■ To do ■
Which lines in the records below include the word "Zimmer"? Report each of them in full.

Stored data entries
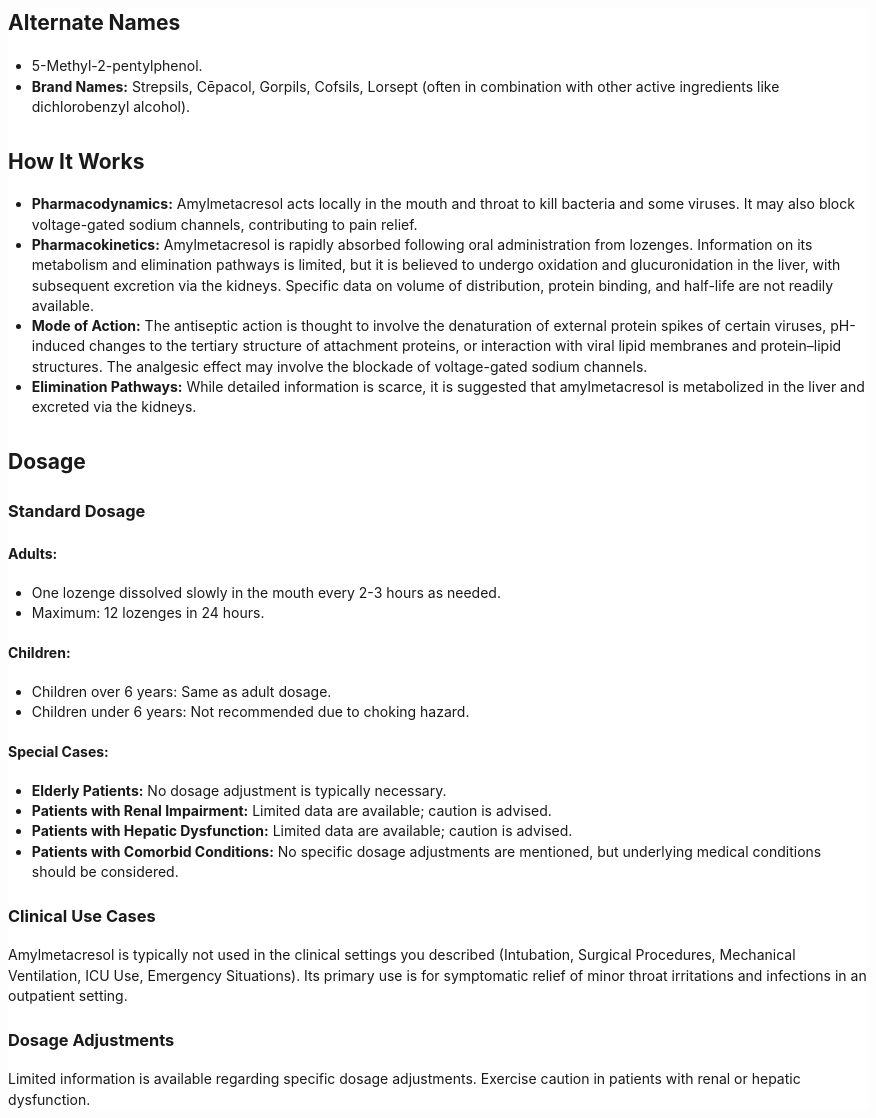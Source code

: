 ## **Alternate Names**

- 5-Methyl-2-pentylphenol.
- **Brand Names:** Strepsils, Cēpacol, Gorpils, Cofsils, Lorsept (often in combination with other active ingredients like dichlorobenzyl alcohol).

## **How It Works**

- **Pharmacodynamics:** Amylmetacresol acts locally in the mouth and throat to kill bacteria and some viruses. It may also block voltage-gated sodium channels, contributing to pain relief.
- **Pharmacokinetics:** Amylmetacresol is rapidly absorbed following oral administration from lozenges. Information on its metabolism and elimination pathways is limited, but it is believed to undergo oxidation and glucuronidation in the liver, with subsequent excretion via the kidneys. Specific data on volume of distribution, protein binding, and half-life are not readily available.
- **Mode of Action:** The antiseptic action is thought to involve the denaturation of external protein spikes of certain viruses, pH-induced changes to the tertiary structure of attachment proteins, or interaction with viral lipid membranes and protein–lipid structures.  The analgesic effect may involve the blockade of voltage-gated sodium channels.
- **Elimination Pathways:** While detailed information is scarce, it is suggested that amylmetacresol is metabolized in the liver and excreted via the kidneys.

## **Dosage**

### **Standard Dosage**

#### **Adults:**
- One lozenge dissolved slowly in the mouth every 2-3 hours as needed.
- Maximum: 12 lozenges in 24 hours.

#### **Children:**
- Children over 6 years:  Same as adult dosage.
- Children under 6 years: Not recommended due to choking hazard.

#### **Special Cases:**
- **Elderly Patients:** No dosage adjustment is typically necessary.
- **Patients with Renal Impairment:** Limited data are available; caution is advised.
- **Patients with Hepatic Dysfunction:**  Limited data are available; caution is advised.
- **Patients with Comorbid Conditions:** No specific dosage adjustments are mentioned, but underlying medical conditions should be considered.

### **Clinical Use Cases**
Amylmetacresol is typically not used in the clinical settings you described (Intubation, Surgical Procedures, Mechanical Ventilation, ICU Use, Emergency Situations). Its primary use is for symptomatic relief of minor throat irritations and infections in an outpatient setting.

### **Dosage Adjustments**
Limited information is available regarding specific dosage adjustments.  Exercise caution in patients with renal or hepatic dysfunction.

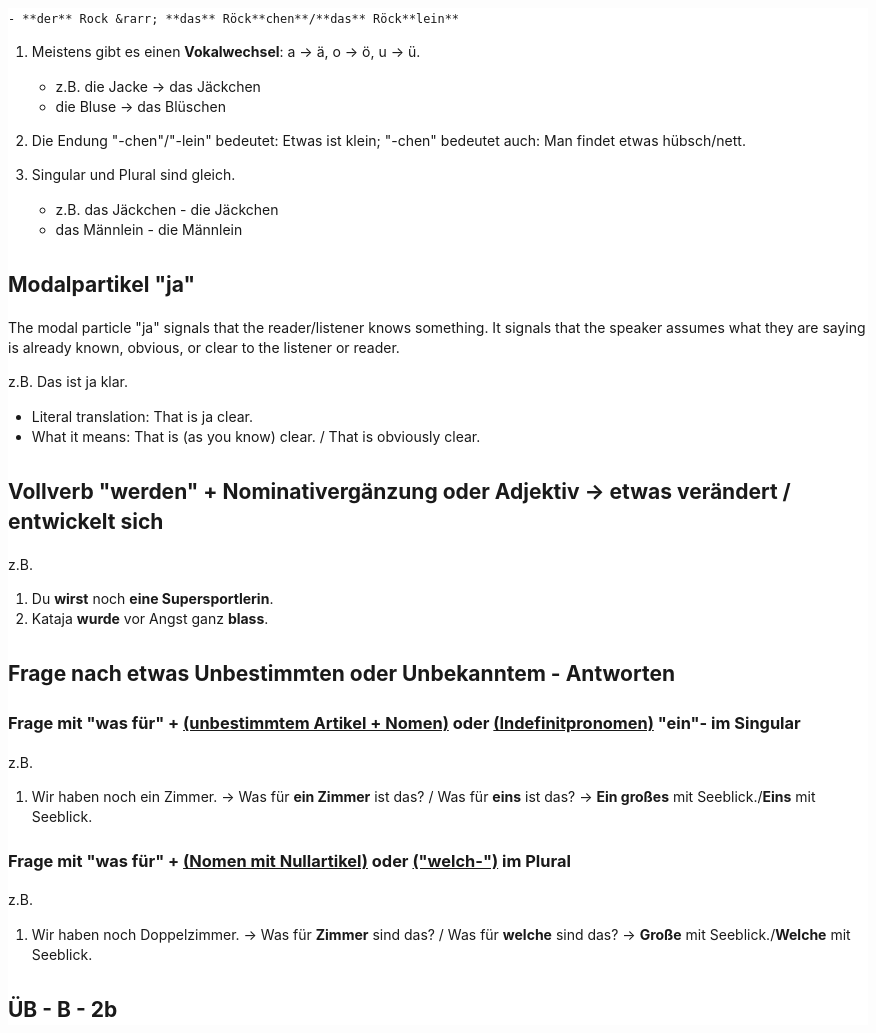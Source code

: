     - **der** Rock &rarr; **das** Röck**chen**/**das** Röck**lein**

1. Meistens gibt es einen **Vokalwechsel**: a &rarr; ä, o &rarr; ö, u &rarr; ü.

    - z.B. die Jacke -> das Jäckchen
    - die Bluse -> das Blüschen

1. Die Endung "-chen"/"-lein" bedeutet: Etwas ist klein; "-chen" bedeutet auch: Man findet etwas hübsch/nett.

1. Singular und Plural sind gleich.

    - z.B. das Jäckchen - die Jäckchen
    - das Männlein - die Männlein


## Modalpartikel "ja"

The modal particle "ja" signals that the reader/listener knows something. It signals that the speaker assumes what they are saying is already known, obvious, or clear to the listener or reader.

z.B. Das ist ja klar.
- Literal translation: That is ja clear.
- What it means: That is (as you know) clear. / That is obviously clear.

## Vollverb "werden" + Nominativergänzung oder Adjektiv -> etwas verändert / entwickelt sich

z.B. 

1. Du **wirst** noch **eine Supersportlerin**. 
1. Kataja **wurde** vor Angst ganz **blass**. 

## Frage nach etwas Unbestimmten oder Unbekanntem - Antworten

### Frage mit "was für" + <ins>(unbestimmtem Artikel + Nomen)</ins> oder <ins>(Indefinitpronomen)</ins> "ein"- im Singular

z.B.

1. Wir haben noch ein Zimmer. -> Was für **ein Zimmer** ist das? / Was für **eins** ist das? -> **Ein großes** mit Seeblick./**Eins** mit Seeblick.

### Frage mit "was für" + <ins>(Nomen mit Nullartikel)</ins> oder <ins>("welch-")</ins> im Plural

z.B.

1. Wir haben noch Doppelzimmer. -> Was für **Zimmer** sind das? / Was für **welche** sind das? -> **Große** mit Seeblick./**Welche** mit Seeblick.

## ÜB - B - 2b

■ Exercise output ■
1. Wir haben noch ein Zimmer. -> Was für **ein Zimmer** ist das? / Was für **eins** ist das? -> **Ein großes** mit Seeblick./**Eins** mit Seeblick.
1. Wir haben noch Doppelzimmer. -> Was für **Zimmer** sind das? / Was für **welche** sind das? -> **Große** mit Seeblick./**Welche** mit Seeblick.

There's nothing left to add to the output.